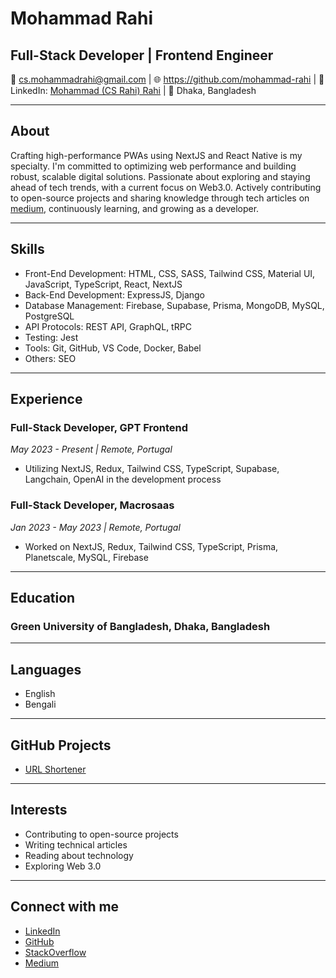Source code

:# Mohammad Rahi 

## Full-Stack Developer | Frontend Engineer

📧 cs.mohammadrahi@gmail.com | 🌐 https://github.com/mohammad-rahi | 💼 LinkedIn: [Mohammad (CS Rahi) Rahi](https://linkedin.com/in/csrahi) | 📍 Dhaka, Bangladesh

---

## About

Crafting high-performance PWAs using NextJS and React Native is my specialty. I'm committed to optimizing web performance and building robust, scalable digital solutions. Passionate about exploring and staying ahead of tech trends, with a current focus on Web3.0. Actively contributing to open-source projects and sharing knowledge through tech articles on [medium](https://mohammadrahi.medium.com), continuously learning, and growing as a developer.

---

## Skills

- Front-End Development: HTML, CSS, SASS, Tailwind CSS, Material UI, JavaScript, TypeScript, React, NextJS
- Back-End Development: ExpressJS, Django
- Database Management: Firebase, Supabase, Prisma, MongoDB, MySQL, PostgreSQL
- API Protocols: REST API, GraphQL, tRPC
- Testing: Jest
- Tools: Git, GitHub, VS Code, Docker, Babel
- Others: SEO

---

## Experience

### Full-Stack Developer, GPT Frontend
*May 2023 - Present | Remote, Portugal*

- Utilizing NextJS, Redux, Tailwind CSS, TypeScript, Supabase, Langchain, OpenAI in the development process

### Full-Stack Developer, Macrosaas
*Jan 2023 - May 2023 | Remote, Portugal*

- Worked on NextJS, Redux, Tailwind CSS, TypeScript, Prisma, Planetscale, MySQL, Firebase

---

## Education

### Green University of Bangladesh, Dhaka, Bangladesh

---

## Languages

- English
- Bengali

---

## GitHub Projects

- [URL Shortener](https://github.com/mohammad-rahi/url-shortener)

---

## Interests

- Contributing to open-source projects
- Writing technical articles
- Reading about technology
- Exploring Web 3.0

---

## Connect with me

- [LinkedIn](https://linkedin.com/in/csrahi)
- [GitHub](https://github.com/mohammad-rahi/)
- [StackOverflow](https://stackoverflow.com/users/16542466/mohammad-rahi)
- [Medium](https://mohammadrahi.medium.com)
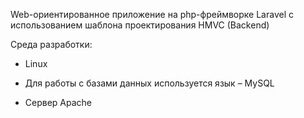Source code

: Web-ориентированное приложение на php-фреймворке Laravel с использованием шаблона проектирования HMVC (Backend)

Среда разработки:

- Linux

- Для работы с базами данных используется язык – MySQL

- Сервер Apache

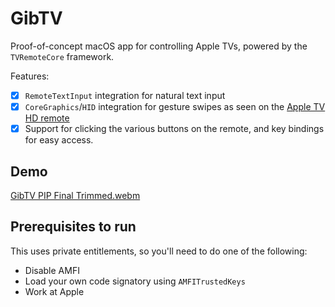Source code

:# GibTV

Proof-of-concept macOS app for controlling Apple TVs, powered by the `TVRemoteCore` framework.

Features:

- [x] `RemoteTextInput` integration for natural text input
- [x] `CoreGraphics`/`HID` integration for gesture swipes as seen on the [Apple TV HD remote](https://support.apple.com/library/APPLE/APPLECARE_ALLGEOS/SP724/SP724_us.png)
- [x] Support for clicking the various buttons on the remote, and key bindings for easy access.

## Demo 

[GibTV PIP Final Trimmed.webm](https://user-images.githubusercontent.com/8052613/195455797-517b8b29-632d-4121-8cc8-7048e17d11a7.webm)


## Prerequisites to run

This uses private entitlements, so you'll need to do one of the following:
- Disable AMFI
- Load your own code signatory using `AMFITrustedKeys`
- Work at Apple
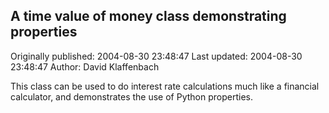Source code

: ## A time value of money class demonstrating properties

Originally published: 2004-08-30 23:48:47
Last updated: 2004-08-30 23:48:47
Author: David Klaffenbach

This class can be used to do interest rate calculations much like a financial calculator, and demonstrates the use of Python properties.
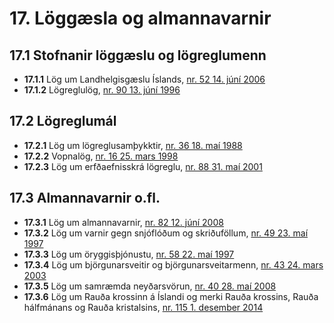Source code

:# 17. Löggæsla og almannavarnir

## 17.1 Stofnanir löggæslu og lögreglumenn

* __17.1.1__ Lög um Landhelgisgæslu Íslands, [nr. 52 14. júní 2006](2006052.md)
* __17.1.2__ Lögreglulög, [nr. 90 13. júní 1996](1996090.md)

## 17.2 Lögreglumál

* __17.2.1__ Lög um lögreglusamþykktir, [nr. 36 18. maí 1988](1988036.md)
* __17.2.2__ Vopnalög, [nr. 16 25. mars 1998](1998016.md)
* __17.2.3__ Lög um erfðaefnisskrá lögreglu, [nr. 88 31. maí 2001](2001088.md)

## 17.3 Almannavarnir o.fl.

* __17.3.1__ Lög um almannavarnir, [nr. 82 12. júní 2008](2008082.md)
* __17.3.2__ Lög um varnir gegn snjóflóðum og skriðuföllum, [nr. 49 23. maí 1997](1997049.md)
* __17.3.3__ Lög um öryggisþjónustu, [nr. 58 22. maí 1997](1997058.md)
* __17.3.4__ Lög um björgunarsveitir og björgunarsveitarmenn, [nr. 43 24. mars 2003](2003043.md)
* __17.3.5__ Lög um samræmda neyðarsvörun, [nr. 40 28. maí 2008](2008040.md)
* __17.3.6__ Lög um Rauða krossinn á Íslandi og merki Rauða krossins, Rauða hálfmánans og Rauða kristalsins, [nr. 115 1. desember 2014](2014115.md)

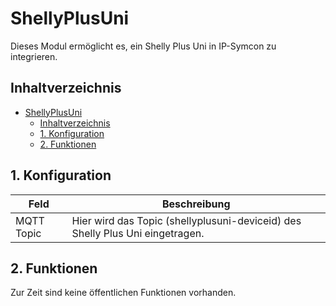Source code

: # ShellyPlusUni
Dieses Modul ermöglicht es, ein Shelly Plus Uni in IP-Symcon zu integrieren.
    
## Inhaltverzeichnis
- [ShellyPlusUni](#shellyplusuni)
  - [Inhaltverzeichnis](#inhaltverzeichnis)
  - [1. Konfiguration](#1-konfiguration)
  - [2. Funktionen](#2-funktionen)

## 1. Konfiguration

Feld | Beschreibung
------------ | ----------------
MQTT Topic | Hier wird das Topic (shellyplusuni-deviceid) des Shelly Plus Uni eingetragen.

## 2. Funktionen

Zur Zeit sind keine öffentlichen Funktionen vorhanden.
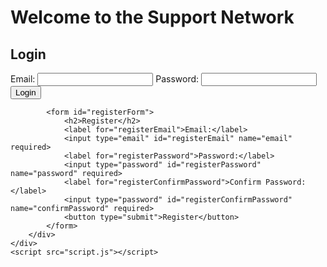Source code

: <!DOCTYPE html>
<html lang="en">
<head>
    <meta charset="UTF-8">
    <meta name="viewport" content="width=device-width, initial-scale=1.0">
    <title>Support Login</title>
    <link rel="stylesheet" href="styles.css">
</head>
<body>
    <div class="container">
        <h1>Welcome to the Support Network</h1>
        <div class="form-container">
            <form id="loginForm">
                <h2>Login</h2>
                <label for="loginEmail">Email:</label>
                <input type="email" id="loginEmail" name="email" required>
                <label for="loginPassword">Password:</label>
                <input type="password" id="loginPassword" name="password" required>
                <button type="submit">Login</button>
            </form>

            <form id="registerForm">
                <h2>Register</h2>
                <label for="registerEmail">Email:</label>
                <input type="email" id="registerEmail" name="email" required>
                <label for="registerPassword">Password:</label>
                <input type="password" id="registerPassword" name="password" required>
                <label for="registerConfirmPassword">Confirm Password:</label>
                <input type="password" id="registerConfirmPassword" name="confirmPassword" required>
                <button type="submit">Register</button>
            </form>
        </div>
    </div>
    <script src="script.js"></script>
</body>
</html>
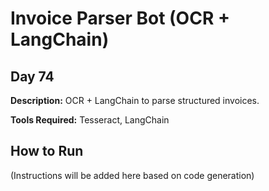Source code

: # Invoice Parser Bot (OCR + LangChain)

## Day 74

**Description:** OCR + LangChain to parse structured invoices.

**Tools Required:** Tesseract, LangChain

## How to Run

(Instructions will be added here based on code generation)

Work request
A verbatim copy of the listing is required, with all pictures left out.

Response
Source code

:# Mohammad Rahi 

## Full-Stack Developer | Frontend Engineer

📧 cs.mohammadrahi@gmail.com | 🌐 https://github.com/mohammad-rahi | 💼 LinkedIn: [Mohammad (CS Rahi) Rahi](https://linkedin.com/in/csrahi) | 📍 Dhaka, Bangladesh

---

## About

Crafting high-performance PWAs using NextJS and React Native is my specialty. I'm committed to optimizing web performance and building robust, scalable digital solutions. Passionate about exploring and staying ahead of tech trends, with a current focus on Web3.0. Actively contributing to open-source projects and sharing knowledge through tech articles on [medium](https://mohammadrahi.medium.com), continuously learning, and growing as a developer.

---

## Skills

- Front-End Development: HTML, CSS, SASS, Tailwind CSS, Material UI, JavaScript, TypeScript, React, NextJS
- Back-End Development: ExpressJS, Django
- Database Management: Firebase, Supabase, Prisma, MongoDB, MySQL, PostgreSQL
- API Protocols: REST API, GraphQL, tRPC
- Testing: Jest
- Tools: Git, GitHub, VS Code, Docker, Babel
- Others: SEO

---

## Experience

### Full-Stack Developer, GPT Frontend
*May 2023 - Present | Remote, Portugal*

- Utilizing NextJS, Redux, Tailwind CSS, TypeScript, Supabase, Langchain, OpenAI in the development process

### Full-Stack Developer, Macrosaas
*Jan 2023 - May 2023 | Remote, Portugal*

- Worked on NextJS, Redux, Tailwind CSS, TypeScript, Prisma, Planetscale, MySQL, Firebase

---

## Education

### Green University of Bangladesh, Dhaka, Bangladesh

---

## Languages

- English
- Bengali

---

## GitHub Projects

- [URL Shortener](https://github.com/mohammad-rahi/url-shortener)

---

## Interests

- Contributing to open-source projects
- Writing technical articles
- Reading about technology
- Exploring Web 3.0

---

## Connect with me

- [LinkedIn](https://linkedin.com/in/csrahi)
- [GitHub](https://github.com/mohammad-rahi/)
- [StackOverflow](https://stackoverflow.com/users/16542466/mohammad-rahi)
- [Medium](https://mohammadrahi.medium.com)
Source code

: Web-ориентированное приложение на php-фреймворке Laravel с использованием шаблона проектирования HMVC (Backend)

Среда разработки:

- Linux

- Для работы с базами данных используется язык – MySQL

- Сервер Apache

Source code

:# GibTV

Proof-of-concept macOS app for controlling Apple TVs, powered by the `TVRemoteCore` framework.

Features:

- [x] `RemoteTextInput` integration for natural text input
- [x] `CoreGraphics`/`HID` integration for gesture swipes as seen on the [Apple TV HD remote](https://support.apple.com/library/APPLE/APPLECARE_ALLGEOS/SP724/SP724_us.png)
- [x] Support for clicking the various buttons on the remote, and key bindings for easy access.

## Demo 

[GibTV PIP Final Trimmed.webm](https://user-images.githubusercontent.com/8052613/195455797-517b8b29-632d-4121-8cc8-7048e17d11a7.webm)


## Prerequisites to run

This uses private entitlements, so you'll need to do one of the following:
- Disable AMFI
- Load your own code signatory using `AMFITrustedKeys`
- Work at Apple
Source code

: ## A time value of money class demonstrating properties

Originally published: 2004-08-30 23:48:47
Last updated: 2004-08-30 23:48:47
Author: David Klaffenbach

This class can be used to do interest rate calculations much like a financial calculator, and demonstrates the use of Python properties.
Source code

:# 17. Löggæsla og almannavarnir

## 17.1 Stofnanir löggæslu og lögreglumenn

* __17.1.1__ Lög um Landhelgisgæslu Íslands, [nr. 52 14. júní 2006](2006052.md)
* __17.1.2__ Lögreglulög, [nr. 90 13. júní 1996](1996090.md)

## 17.2 Lögreglumál

* __17.2.1__ Lög um lögreglusamþykktir, [nr. 36 18. maí 1988](1988036.md)
* __17.2.2__ Vopnalög, [nr. 16 25. mars 1998](1998016.md)
* __17.2.3__ Lög um erfðaefnisskrá lögreglu, [nr. 88 31. maí 2001](2001088.md)

## 17.3 Almannavarnir o.fl.

* __17.3.1__ Lög um almannavarnir, [nr. 82 12. júní 2008](2008082.md)
* __17.3.2__ Lög um varnir gegn snjóflóðum og skriðuföllum, [nr. 49 23. maí 1997](1997049.md)
* __17.3.3__ Lög um öryggisþjónustu, [nr. 58 22. maí 1997](1997058.md)
* __17.3.4__ Lög um björgunarsveitir og björgunarsveitarmenn, [nr. 43 24. mars 2003](2003043.md)
* __17.3.5__ Lög um samræmda neyðarsvörun, [nr. 40 28. maí 2008](2008040.md)
* __17.3.6__ Lög um Rauða krossinn á Íslandi og merki Rauða krossins, Rauða hálfmánans og Rauða kristalsins, [nr. 115 1. desember 2014](2014115.md)

Source code

: # ShellyPlusUni
Dieses Modul ermöglicht es, ein Shelly Plus Uni in IP-Symcon zu integrieren.
    
## Inhaltverzeichnis
- [ShellyPlusUni](#shellyplusuni)
  - [Inhaltverzeichnis](#inhaltverzeichnis)
  - [1. Konfiguration](#1-konfiguration)
  - [2. Funktionen](#2-funktionen)

## 1. Konfiguration

Feld | Beschreibung
------------ | ----------------
MQTT Topic | Hier wird das Topic (shellyplusuni-deviceid) des Shelly Plus Uni eingetragen.

## 2. Funktionen

Zur Zeit sind keine öffentlichen Funktionen vorhanden.
Source code

: <!DOCTYPE html>
<html lang="en">
<head>
    <meta charset="UTF-8">
    <meta name="viewport" content="width=device-width, initial-scale=1.0">
    <title>Support Login</title>
    <link rel="stylesheet" href="styles.css">
</head>
<body>
    <div class="container">
        <h1>Welcome to the Support Network</h1>
        <div class="form-container">
            <form id="loginForm">
                <h2>Login</h2>
                <label for="loginEmail">Email:</label>
                <input type="email" id="loginEmail" name="email" required>
                <label for="loginPassword">Password:</label>
                <input type="password" id="loginPassword" name="password" required>
                <button type="submit">Login</button>
            </form>

            <form id="registerForm">
                <h2>Register</h2>
                <label for="registerEmail">Email:</label>
                <input type="email" id="registerEmail" name="email" required>
                <label for="registerPassword">Password:</label>
                <input type="password" id="registerPassword" name="password" required>
                <label for="registerConfirmPassword">Confirm Password:</label>
                <input type="password" id="registerConfirmPassword" name="confirmPassword" required>
                <button type="submit">Register</button>
            </form>
        </div>
    </div>
    <script src="script.js"></script>
</body>
</html>
Source code

: # Invoice Parser Bot (OCR + LangChain)

## Day 74

**Description:** OCR + LangChain to parse structured invoices.

**Tools Required:** Tesseract, LangChain

## How to Run

(Instructions will be added here based on code generation)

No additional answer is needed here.